Bab Al-Hawa: US says last Syria aid route from Turkey must remain open
The US envoy to the UN said on Thursday that the sole border crossing to deliver aid into Syria must remain open, amid Russian threats to veto a resolution to protect it.
Syrian regime ally Russia could block the UN Security Council resolution, which expires on 10 July, and observers say it is using it as a bargaining chip in the face of punishing sanctions over Moscow's brutal invasion of Ukraine.
The Bab Al-Hawa crossing near Turkey's Cilvegozu border post in the south has been the only point of entry for UN aid into Syria for the past two years.

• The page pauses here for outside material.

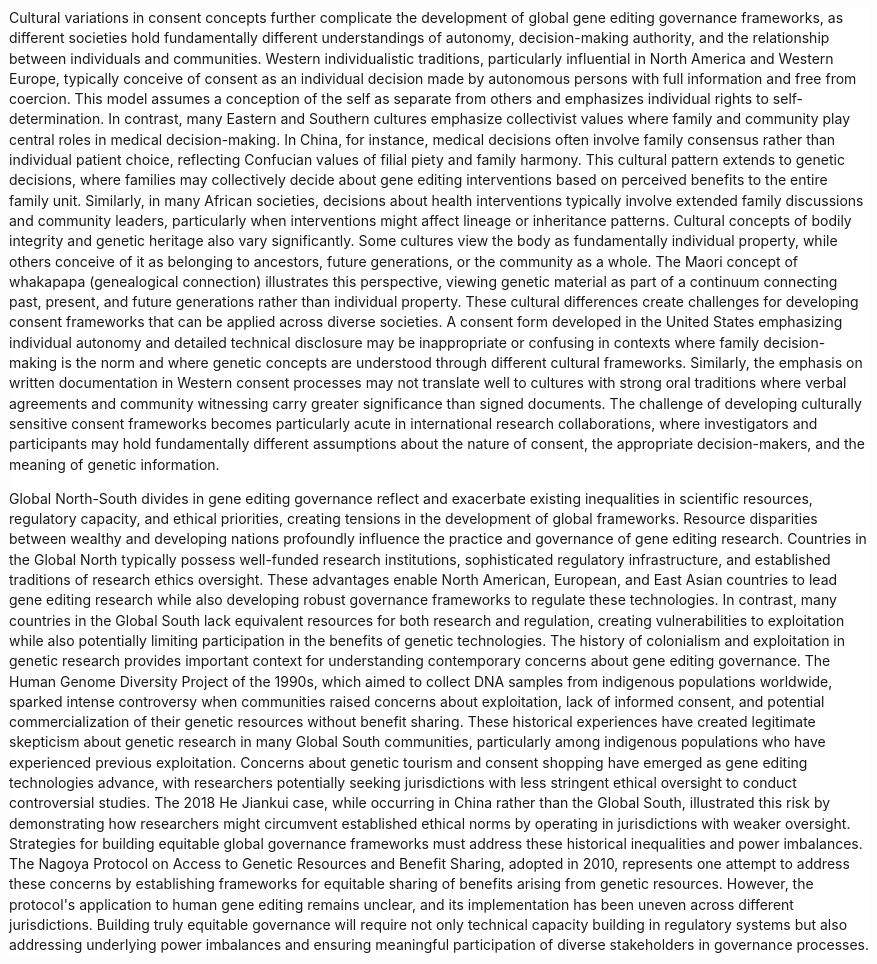 Cultural variations in consent concepts further complicate the development of global gene editing governance frameworks, as different societies hold fundamentally different understandings of autonomy, decision-making authority, and the relationship between individuals and communities. Western individualistic traditions, particularly influential in North America and Western Europe, typically conceive of consent as an individual decision made by autonomous persons with full information and free from coercion. This model assumes a conception of the self as separate from others and emphasizes individual rights to self-determination. In contrast, many Eastern and Southern cultures emphasize collectivist values where family and community play central roles in medical decision-making. In China, for instance, medical decisions often involve family consensus rather than individual patient choice, reflecting Confucian values of filial piety and family harmony. This cultural pattern extends to genetic decisions, where families may collectively decide about gene editing interventions based on perceived benefits to the entire family unit. Similarly, in many African societies, decisions about health interventions typically involve extended family discussions and community leaders, particularly when interventions might affect lineage or inheritance patterns. Cultural concepts of bodily integrity and genetic heritage also vary significantly. Some cultures view the body as fundamentally individual property, while others conceive of it as belonging to ancestors, future generations, or the community as a whole. The Maori concept of whakapapa (genealogical connection) illustrates this perspective, viewing genetic material as part of a continuum connecting past, present, and future generations rather than individual property. These cultural differences create challenges for developing consent frameworks that can be applied across diverse societies. A consent form developed in the United States emphasizing individual autonomy and detailed technical disclosure may be inappropriate or confusing in contexts where family decision-making is the norm and where genetic concepts are understood through different cultural frameworks. Similarly, the emphasis on written documentation in Western consent processes may not translate well to cultures with strong oral traditions where verbal agreements and community witnessing carry greater significance than signed documents. The challenge of developing culturally sensitive consent frameworks becomes particularly acute in international research collaborations, where investigators and participants may hold fundamentally different assumptions about the nature of consent, the appropriate decision-makers, and the meaning of genetic information.

Global North-South divides in gene editing governance reflect and exacerbate existing inequalities in scientific resources, regulatory capacity, and ethical priorities, creating tensions in the development of global frameworks. Resource disparities between wealthy and developing nations profoundly influence the practice and governance of gene editing research. Countries in the Global North typically possess well-funded research institutions, sophisticated regulatory infrastructure, and established traditions of research ethics oversight. These advantages enable North American, European, and East Asian countries to lead gene editing research while also developing robust governance frameworks to regulate these technologies. In contrast, many countries in the Global South lack equivalent resources for both research and regulation, creating vulnerabilities to exploitation while also potentially limiting participation in the benefits of genetic technologies. The history of colonialism and exploitation in genetic research provides important context for understanding contemporary concerns about gene editing governance. The Human Genome Diversity Project of the 1990s, which aimed to collect DNA samples from indigenous populations worldwide, sparked intense controversy when communities raised concerns about exploitation, lack of informed consent, and potential commercialization of their genetic resources without benefit sharing. These historical experiences have created legitimate skepticism about genetic research in many Global South communities, particularly among indigenous populations who have experienced previous exploitation. Concerns about genetic tourism and consent shopping have emerged as gene editing technologies advance, with researchers potentially seeking jurisdictions with less stringent ethical oversight to conduct controversial studies. The 2018 He Jiankui case, while occurring in China rather than the Global South, illustrated this risk by demonstrating how researchers might circumvent established ethical norms by operating in jurisdictions with weaker oversight. Strategies for building equitable global governance frameworks must address these historical inequalities and power imbalances. The Nagoya Protocol on Access to Genetic Resources and Benefit Sharing, adopted in 2010, represents one attempt to address these concerns by establishing frameworks for equitable sharing of benefits arising from genetic resources. However, the protocol's application to human gene editing remains unclear, and its implementation has been uneven across different jurisdictions. Building truly equitable governance will require not only technical capacity building in regulatory systems but also addressing underlying power imbalances and ensuring meaningful participation of diverse stakeholders in governance processes.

The US ambassador to the UN Linda Thomas-Greenfield said on Thursday it was imperative the crossing to stay open.
"We have to extend this border crossing, we have to continue to provide this assistance," said Thomas-Greenfield from a UN logistics centre in Reyhanli, near the Turkey-Syria border.
Nearly 10,000 trucks loaded with humanitarian aid passed through the crossing last year bound for the Idlib province in Syria's northwest, the last rebel bastion in the country and home to around three million people.
"We know that the situation is already dire there, that people are suffering now," Thomas-Greenfield said.
"It's going to increase the sufferings, it's going to increase the number of people who will displace and possibly even the number of people who may try to cross the border into Turkey."
She was in Reyhanli to meet with NGO and UN agencies' representatives who are working to provide assistance to Syrians.
Dmitry Polyansky, Russia's deputy ambassador to the UN, said on 20 May that Moscow saw no reason to keep the crossing open, saying it violates Syria's sovereignty and territorial integrity.
This is despite rebels – and not Moscow's ally, the Syrian regime – having control of the Bab Al-Hawa area.